Os analistas argumentam que a Rússia está mostrando ter interesse em oferecer apoio com recursos mínimos a qualquer país cujo Governo se mostre cético em relação ao Ocidente. Também está motivada pela falta de transparência dos projetos e pelo controle ambiental praticamente inexistente sobre eles. O Kremlin não deseja apenas recuperar seu papel de superpotência. A Rússia foi um dos últimos atores a desembarcarem na África contemporânea, mas lá encontrou espaço para três de seus setores mais estratégicos: a indústria militar, a energética e a mineral.

“Estamos vendo um retorno russo que está buscando um nicho onde puder ser competitivo. E é, fundamentalmente, nas armas”, salienta Paul Stronski, um dos autores de O Retorno da Rússia Global, um extenso dossiê do think tank Instituto Carnegie. A Rússia é o segundo maior exportador mundial de material bélico, e uma boa parte se destina a países africanos. O Egito é um de seus maiores compradores, seguido por Argélia e Marrocos. Além disso, Moscou manteve durante anos vínculos militares com Zimbábue, Nigéria e Etiópia. Nos últimos anos, estabeleceu também um serviço de manutenção de equipamentos militares e programas de modernização de armamentos, e nesse terreno é praticamente o único país em condições de competir a China. Entre 2013 e 2017, a Rússia forneceu 39% das armas importadas pela África, enquanto o gigante asiático respondeu por 17%, e os Estados Unidos por 11%, segundo o Instituto de Estocolmo para a Paz, que estima que em 2017 a Rússia vendeu o dobro de armas que em 2012.

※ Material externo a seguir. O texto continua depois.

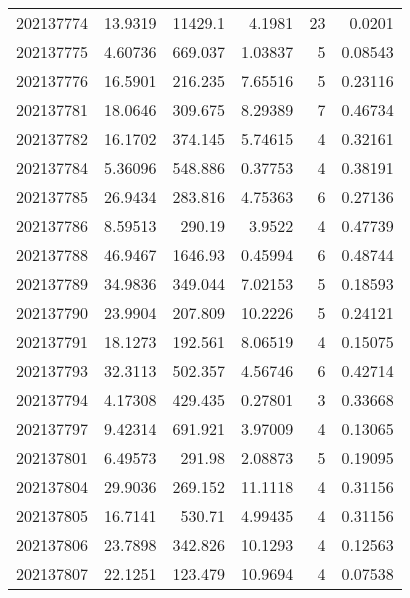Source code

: \begin{tabular}{rrrrrr}
 202137774 &         13.9319  &    11429.1    &            4.1981  &          23 & 0.0201  \\
 202137775 &          4.60736 &      669.037  &            1.03837 &           5 & 0.08543 \\
 202137776 &         16.5901  &      216.235  &            7.65516 &           5 & 0.23116 \\
 202137781 &         18.0646  &      309.675  &            8.29389 &           7 & 0.46734 \\
 202137782 &         16.1702  &      374.145  &            5.74615 &           4 & 0.32161 \\
 202137784 &          5.36096 &      548.886  &            0.37753 &           4 & 0.38191 \\
 202137785 &         26.9434  &      283.816  &            4.75363 &           6 & 0.27136 \\
 202137786 &          8.59513 &      290.19   &            3.9522  &           4 & 0.47739 \\
 202137788 &         46.9467  &     1646.93   &            0.45994 &           6 & 0.48744 \\
 202137789 &         34.9836  &      349.044  &            7.02153 &           5 & 0.18593 \\
 202137790 &         23.9904  &      207.809  &           10.2226  &           5 & 0.24121 \\
 202137791 &         18.1273  &      192.561  &            8.06519 &           4 & 0.15075 \\
 202137793 &         32.3113  &      502.357  &            4.56746 &           6 & 0.42714 \\
 202137794 &          4.17308 &      429.435  &            0.27801 &           3 & 0.33668 \\
 202137797 &          9.42314 &      691.921  &            3.97009 &           4 & 0.13065 \\
 202137801 &          6.49573 &      291.98   &            2.08873 &           5 & 0.19095 \\
 202137804 &         29.9036  &      269.152  &           11.1118  &           4 & 0.31156 \\
 202137805 &         16.7141  &      530.71   &            4.99435 &           4 & 0.31156 \\
 202137806 &         23.7898  &      342.826  &           10.1293  &           4 & 0.12563 \\
 202137807 &         22.1251  &      123.479  &           10.9694  &           4 & 0.07538 \\

\end{tabular}
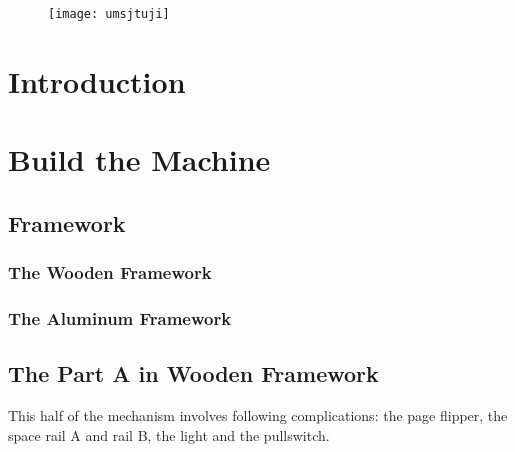 \documentclass[twoside,a4paper]{refart}
\title{\tle}
\author{
Group Bluebear\\
Li Songqian\\
Ruan zhihao\\
Wu Yinyue\\
Zhou Ruixing
}
\begin{document}
\maketitle
\begin{figure}[b]
  \raggedleft
  \texttt{[image: umsjtuji]}\\
\end{figure}
\begin{abstract}
        A Rube Goldberg machine is a intentionally over-designed complex device, which involve a series of units or "complications" that linked together and then trigger one after another with a simple task finished at the end. Our machine is designed for the study room and for the people who enjoy reading. It is able to switch on the light, flip pages of a book and make a tea for the user, with only one trigger. This manual will present you the all the complications in this machines and how to build them.
\end{abstract}




\tableofcontents

\newpage



\section{Introduction}
\section{Build the Machine}
\subsection{Framework}
\subsubsection{The Wooden Framework}
\subsubsection{The Aluminum Framework}
\subsection{The Part A in Wooden Framework}
This half of the mechanism involves following complications: the page flipper, the space rail A and rail B, the light and the pullswitch. 
\end{document}
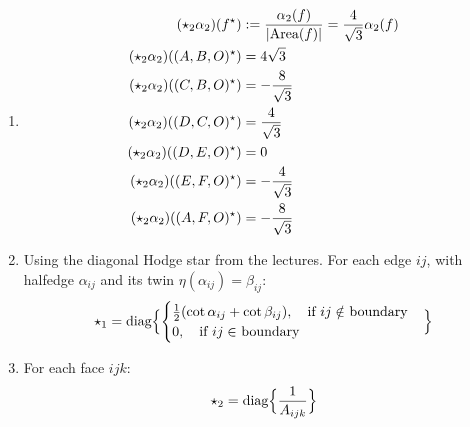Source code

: \documentclass{article}
\def\nt{\notag}
\def\hal{\frac{1}{2}}
\begin{document}
\begin{enumerate}[label=(\alph*)]
    \item
    \begin{align}
        (\star_2\alpha_2)(f^\star) &:= \frac{\alpha_2(f)}{|\text{Area}( f )|} = \frac{4}{\sqrt3}\alpha_2(f)\nt\\
        (\star_2\alpha_2)((A,B,O)^\star) &= 4 \sqrt{3} \nt\\
        (\star_2\alpha_2)((C,B,O)^\star) &= -\frac{8}{\sqrt{3}} \nt\\
        (\star_2\alpha_2)((D,C,O)^\star) &= \frac{4}{\sqrt{3}} \nt\\
        (\star_2\alpha_2)((D,E,O)^\star) &= 0 \nt\\
        (\star_2\alpha_2)((E,F,O)^\star) &= -\frac{4}{\sqrt{3}} \nt\\
        (\star_2\alpha_2)((A,F,O)^\star) &= -\frac{8}{\sqrt{3}} \nt
    \end{align}

    \item
    Using the diagonal Hodge star from the lectures.
    For each edge $ij$, with halfedge $\alpha_{ij}$ and its twin $\eta(\alpha_{ij}) = \beta_{ij}$:
    $$
        \star_1 = \text{diag}\Bigl\{
            \begin{cases}
                \hal (\cot\alpha_{ij} + \cot\beta_{ij}), \quad \text{if $ij \notin$ boundary} \\
                0, \quad \text{if $ij \in$ boundary}
            \end{cases}
        \Bigr\}
    $$

    \item
    For each face $ijk$:
    $$
        \star_2 = \text{diag}\Bigl\{\frac{1}{A_{ijk}}\Bigr\}
    $$
\end{enumerate}
\end{document}
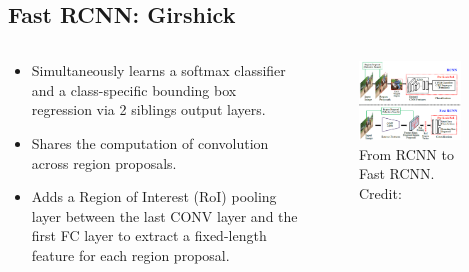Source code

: \documentclass{beamer}
\begin{document}
\subsection{Fast RCNN: Girshick \cite{girshick_fast_2015}}
\begin{frame}{}
	\begin{columns}
		\begin{column}{0.5\textwidth}
			\begin{itemize}
				\item Simultaneously learns a softmax classifier and a class-specific bounding box regression via 2 siblings output layers.
				\item Shares the computation of convolution across region proposals.
				\item Adds a Region of Interest (RoI) pooling layer between the last CONV layer and the first FC layer to extract a fixed-length feature for each region proposal. 
			\end{itemize}
		\end{column}
		\begin{column}{0.5\textwidth}
			\begin{figure}
				\centering
				\includegraphics[width=0.9\textwidth]{images/rcnn-fastrcnn.PNG}
				\caption{From RCNN to Fast RCNN.
					\hbox{\scriptsize Credit:}}
			\end{figure}
		\end{column}
	\end{columns}
\end{frame}
\end{document}
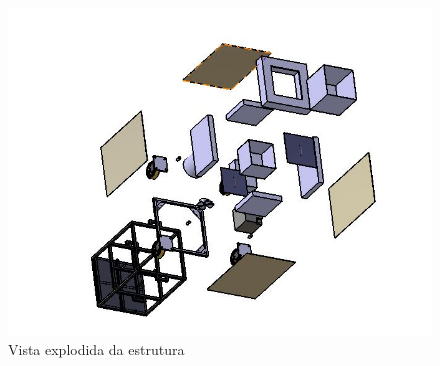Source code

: \begin{figure}[H]
	\centering
	\includegraphics[scale=.5]{figuras/VistaExplodida.jpg}
	\caption{Vista explodida da estrutura}
\end{figure}

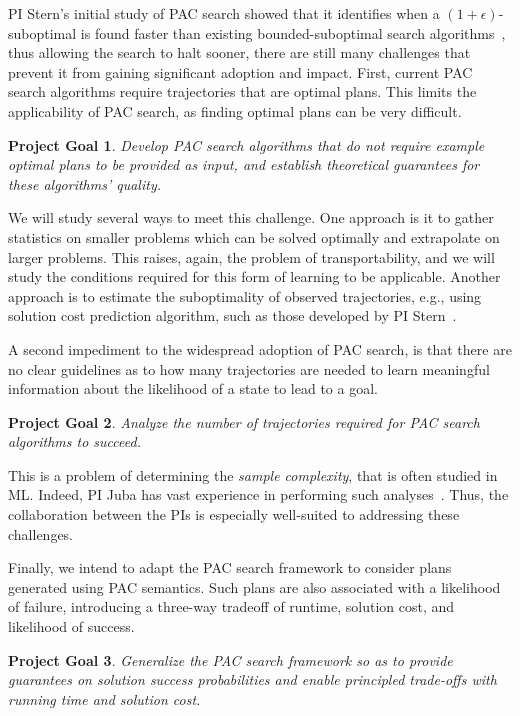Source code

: \documentclass[12pt]{article}
\newtheorem{problem}{Project Goal}
\begin{document}
PI Stern's initial study of PAC search showed 
that it identifies when a $(1+\epsilon)$-suboptimal is found faster than existing bounded-suboptimal search algorithms~\cite{stern2011probably,stern2012search}, thus allowing the search to halt sooner, there are still many challenges that prevent it from gaining significant adoption and impact. First, current PAC search algorithms require trajectories that are optimal plans. This limits the applicability of PAC search, as finding optimal plans can be very difficult. 
\begin{problem}
Develop PAC search algorithms that do not require example optimal plans to be provided as input, and establish theoretical guarantees for these algorithms' quality.
\end{problem}
We will study several ways to meet this challenge. One approach is it to gather statistics on smaller problems which can be solved optimally and extrapolate on larger problems. This raises, again, the problem of transportability, and we will study the conditions required for this form of learning to be applicable. 
Another approach is to estimate the suboptimality of observed trajectories, e.g., using solution cost prediction algorithm, such as those developed by PI Stern~\cite{lelis2016predicting,lelis2011predicting}. 



A second impediment to the widespread adoption of PAC search, is that there are no clear guidelines as to how many trajectories are needed to learn meaningful information about the likelihood of a state to lead to a goal. 
\begin{problem}
Analyze the number of trajectories required for PAC search algorithms to succeed.
\end{problem}
This is a problem of determining the {\em sample complexity}, that is often studied in ML. Indeed, PI Juba has vast experience in performing such analyses~\cite{goldreich2012theory,juba2013ijcai,juba2016jmlr,juba2016aaai,zhang2017aaai}. Thus, the collaboration between the PIs is especially well-suited to addressing these challenges. 


Finally, we intend to adapt the PAC search framework to consider plans generated using PAC semantics. Such plans are also associated with a likelihood of failure, introducing a three-way tradeoff of runtime, solution cost, and likelihood of success. 
\begin{problem}
Generalize the PAC search framework so as to provide guarantees on solution success probabilities and enable principled trade-offs with running time and solution cost. 
\end{problem}
\end{document}
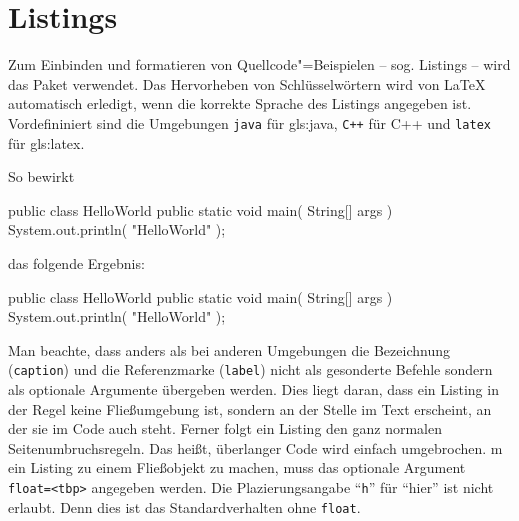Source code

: \section{Listings}%
\label{sec:Listings}
%
Zum Einbinden und formatieren von Quellcode"=Beispielen
-- sog. Listings -- wird das Paket 
\parencite{Hoffmann2014} verwendet.
Das Hervorheben von Schlüsselwörtern
wird von LaTeX automatisch erledigt,
wenn die korrekte Sprache des Listings angegeben ist.
Vordefininiert sind die Umgebungen \texttt{java} für \gls{gls:java},
\texttt{C++} für C++ und \texttt{latex} für \gls{gls:latex}.

So bewirkt
%
\begin{latex}[%
  caption={Listing-Beispiel},%
  label={lst:listing}]
\begin{java}[caption={A Java Hello-World example},label={lst:hello-world}]
public class HelloWorld {
  public static void main( String[] args ) {
    System.out.println( "HelloWorld" );
  }
}
\end{java}
\end{latex}
%
das folgende Ergebnis:
%
\begin{java}[caption={A Java Hello-World example},label={lst:hello-world}]
public class HelloWorld {
  public static void main( String[] args ) {
    System.out.println( "HelloWorld" );
  }
}
\end{java}

Man beachte, dass anders als bei anderen Umgebungen
die Bezeichnung (\texttt{caption}) und die Referenzmarke (\texttt{label})
nicht als gesonderte Befehle sondern als optionale Argumente übergeben werden.
Dies liegt daran, dass ein Listing in der Regel keine Fließumgebung ist,
sondern an der Stelle im Text erscheint, an der sie im Code auch steht.
Ferner folgt ein Listing den ganz normalen Seitenumbruchsregeln.
Das heißt, überlanger Code wird einfach umgebrochen. 
m ein Listing zu einem Fließobjekt zu machen, muss das optionale Argument
\texttt{float=<tbp>} angegeben werden.
Die Plazierungsangabe \enquote{\texttt{h}} für \enquote{hier}
ist nicht erlaubt. Denn dies ist das Standardverhalten ohne \texttt{float}.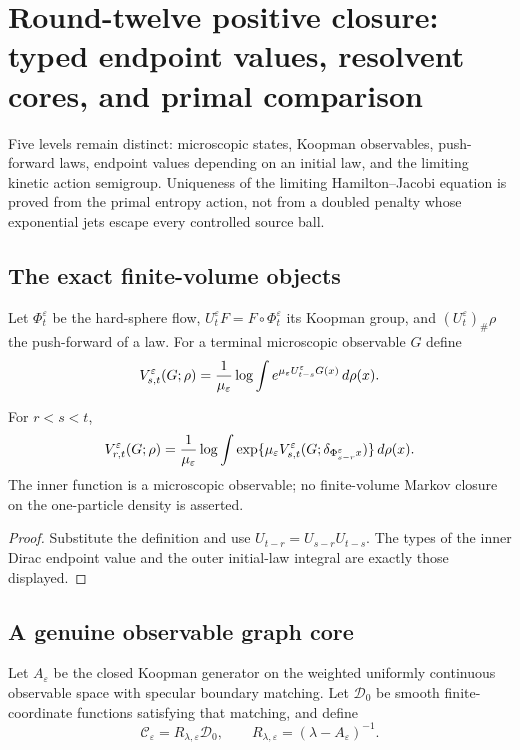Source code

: \section{Round-twelve positive closure: typed endpoint values, resolvent cores, and primal comparison}
\label{sec:r12-b4}

Five levels remain distinct: microscopic states, Koopman observables,
push-forward laws, endpoint values depending on an initial law, and the
limiting kinetic action semigroup.  Uniqueness of the limiting Hamilton--Jacobi
equation is proved from the primal entropy action, not from a doubled penalty
whose exponential jets escape every controlled source ball.

\subsection{The exact finite-volume objects}

Let $\Phi_t^\varepsilon$ be the hard-sphere flow, $U_t^\varepsilon F=F\circ
\Phi_t^\varepsilon$ its Koopman group, and
$(U_t^\varepsilon)_\#\rho$ the push-forward of a law.  For a terminal
microscopic observable $G$ define
\[
 V_{s,t}^\varepsilon(G;\rho)
 ={1\over\mu_\varepsilon}\log
 \int e^{\mu_\varepsilon U_{t-s}^\varepsilon G(x)}\,d\rho(x).
\]

\begin{proposition}
\label{prop:r12-b4-tower}
For $r<s<t$,
\[
 V_{r,t}^\varepsilon(G;\rho)
 ={1\over\mu_\varepsilon}\log
 \int\exp\{\mu_\varepsilon
 V_{s,t}^\varepsilon(G;\delta_{\Phi_{s-r}^\varepsilon x})\}\,d\rho(x).
\]
The inner function is a microscopic observable; no finite-volume Markov
closure on the one-particle density is asserted.
\end{proposition}

\begin{proof}
Substitute the definition and use
$U_{t-r}=U_{s-r}U_{t-s}$.  The types of the inner Dirac endpoint value and the
outer initial-law integral are exactly those displayed.
\end{proof}

\subsection{A genuine observable graph core}

Let $A_\varepsilon$ be the closed Koopman generator on the weighted uniformly
continuous observable space with specular boundary matching.  Let
$\mathscr D_0$ be smooth finite-coordinate functions satisfying that matching,
and define
\[
 \mathscr C_\varepsilon=R_{\lambda,\varepsilon}\mathscr D_0,
 \qquad
 R_{\lambda,\varepsilon}=(\lambda-A_\varepsilon)^{-1}.
\]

Assassinato de jornalistas

Moscou já vinha se movimentando discretamente no continente africano, até que em julho de 2018 o assassinato de três jornalistas russos que investigavam a presença de mercenários compatriotas do obscuro Grupo Wagner na República Centro-Africana expôs não só os investimentos públicos da Rússia na região como também os interesses de empresários privados na exploração mineral e seus vínculos com as autoridades. Os jornalistas mortos tentavam desvendar se os paramilitares da Wagner — uma companhia vinculada ao núcleo mais próximo de Putin — estavam envolvidos na exploração mineral no país. O caso acabou revelando também o envio de empreiteiros privados a outros países, e a presença desse contingente secreto é, para muitos analistas, uma estratégia do Kremlin para que haja presença russa em lugares onde não pode estar oficialmente.

Com uma economia debilitada pelo peso das sanções ocidentais e a pela queda do preço dos hidrocarbonetos, a Rússia reforçou seus ataques nos últimos três anos para ganhar terreno no continente. Além de seus laços históricos, tratou que encontrar bons aliados e acordos na África Subsaariana, onde sua presença era residual. Seu comércio com a África aumentou 26% em 2017.

O “surpreendente” é a rapidez com que age, escreve a africanista Leslie Varenne, cofundadora do Instituto de Vigilância e Estudo das Relações Internacionais e Estratégicas (Iveris). Antes do desmoronamento da URSS, observa a analista, Moscou tinha assinado 37 pactos de assistência técnica e econômica e 42 acordos comerciais. Embora ainda não tenha recuperado as cifras de antigamente, está nesse caminho.

Moscou está sabendo aproveitar bem as oportunidades, comenta Dalia Ghanem, analista do Centro Carnegie especializada no norte da África. “Tanto a UE como os EUA terão que se adaptar à presença do Kremlin na África, que irá se espalhar nos próximos anos”, conclui a especialista.